§ PROBLEM
Copy out the entries below in full and exactly.

§ RECORDS FOR THIS EXERCISE
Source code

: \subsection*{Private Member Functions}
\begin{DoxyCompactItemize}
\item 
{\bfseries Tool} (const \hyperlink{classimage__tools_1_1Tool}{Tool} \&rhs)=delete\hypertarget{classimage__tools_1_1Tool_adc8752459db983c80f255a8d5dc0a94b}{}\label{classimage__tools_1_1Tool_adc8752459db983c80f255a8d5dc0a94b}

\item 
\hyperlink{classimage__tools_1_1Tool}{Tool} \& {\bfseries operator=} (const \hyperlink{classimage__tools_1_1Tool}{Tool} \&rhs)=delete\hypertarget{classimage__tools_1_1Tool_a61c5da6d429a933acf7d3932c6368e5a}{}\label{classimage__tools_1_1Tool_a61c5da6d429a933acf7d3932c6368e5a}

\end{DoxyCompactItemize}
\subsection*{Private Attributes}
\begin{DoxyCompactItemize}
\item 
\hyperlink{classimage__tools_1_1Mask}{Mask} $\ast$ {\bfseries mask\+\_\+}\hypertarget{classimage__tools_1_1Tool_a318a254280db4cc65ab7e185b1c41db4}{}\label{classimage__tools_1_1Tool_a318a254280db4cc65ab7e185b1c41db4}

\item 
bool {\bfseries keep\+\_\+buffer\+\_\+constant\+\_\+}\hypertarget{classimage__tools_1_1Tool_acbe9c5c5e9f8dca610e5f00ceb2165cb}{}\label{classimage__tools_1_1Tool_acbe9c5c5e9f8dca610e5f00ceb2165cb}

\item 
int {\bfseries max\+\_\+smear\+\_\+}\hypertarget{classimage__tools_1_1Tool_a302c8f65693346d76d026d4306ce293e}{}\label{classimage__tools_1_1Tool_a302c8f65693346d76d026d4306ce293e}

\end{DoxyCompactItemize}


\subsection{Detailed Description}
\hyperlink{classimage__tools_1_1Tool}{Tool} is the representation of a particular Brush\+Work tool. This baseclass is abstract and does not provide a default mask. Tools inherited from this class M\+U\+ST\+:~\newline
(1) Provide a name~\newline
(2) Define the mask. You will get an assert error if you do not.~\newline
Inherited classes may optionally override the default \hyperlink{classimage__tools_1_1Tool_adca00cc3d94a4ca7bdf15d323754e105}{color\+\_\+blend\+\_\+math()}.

§ EXPECTED ANSWER
Source code

: \subsection*{Private Member Functions}
\begin{DoxyCompactItemize}
\item 
{\bfseries Tool} (const \hyperlink{classimage__tools_1_1Tool}{Tool} \&rhs)=delete\hypertarget{classimage__tools_1_1Tool_adc8752459db983c80f255a8d5dc0a94b}{}\label{classimage__tools_1_1Tool_adc8752459db983c80f255a8d5dc0a94b}

\item 
\hyperlink{classimage__tools_1_1Tool}{Tool} \& {\bfseries operator=} (const \hyperlink{classimage__tools_1_1Tool}{Tool} \&rhs)=delete\hypertarget{classimage__tools_1_1Tool_a61c5da6d429a933acf7d3932c6368e5a}{}\label{classimage__tools_1_1Tool_a61c5da6d429a933acf7d3932c6368e5a}

\end{DoxyCompactItemize}
\subsection*{Private Attributes}
\begin{DoxyCompactItemize}
\item 
\hyperlink{classimage__tools_1_1Mask}{Mask} $\ast$ {\bfseries mask\+\_\+}\hypertarget{classimage__tools_1_1Tool_a318a254280db4cc65ab7e185b1c41db4}{}\label{classimage__tools_1_1Tool_a318a254280db4cc65ab7e185b1c41db4}

\item 
bool {\bfseries keep\+\_\+buffer\+\_\+constant\+\_\+}\hypertarget{classimage__tools_1_1Tool_acbe9c5c5e9f8dca610e5f00ceb2165cb}{}\label{classimage__tools_1_1Tool_acbe9c5c5e9f8dca610e5f00ceb2165cb}

\item 
int {\bfseries max\+\_\+smear\+\_\+}\hypertarget{classimage__tools_1_1Tool_a302c8f65693346d76d026d4306ce293e}{}\label{classimage__tools_1_1Tool_a302c8f65693346d76d026d4306ce293e}

\end{DoxyCompactItemize}


\subsection{Detailed Description}
\hyperlink{classimage__tools_1_1Tool}{Tool} is the representation of a particular Brush\+Work tool. This baseclass is abstract and does not provide a default mask. Tools inherited from this class M\+U\+ST\+:~\newline
(1) Provide a name~\newline
(2) Define the mask. You will get an assert error if you do not.~\newline
Inherited classes may optionally override the default \hyperlink{classimage__tools_1_1Tool_adca00cc3d94a4ca7bdf15d323754e105}{color\+\_\+blend\+\_\+math()}.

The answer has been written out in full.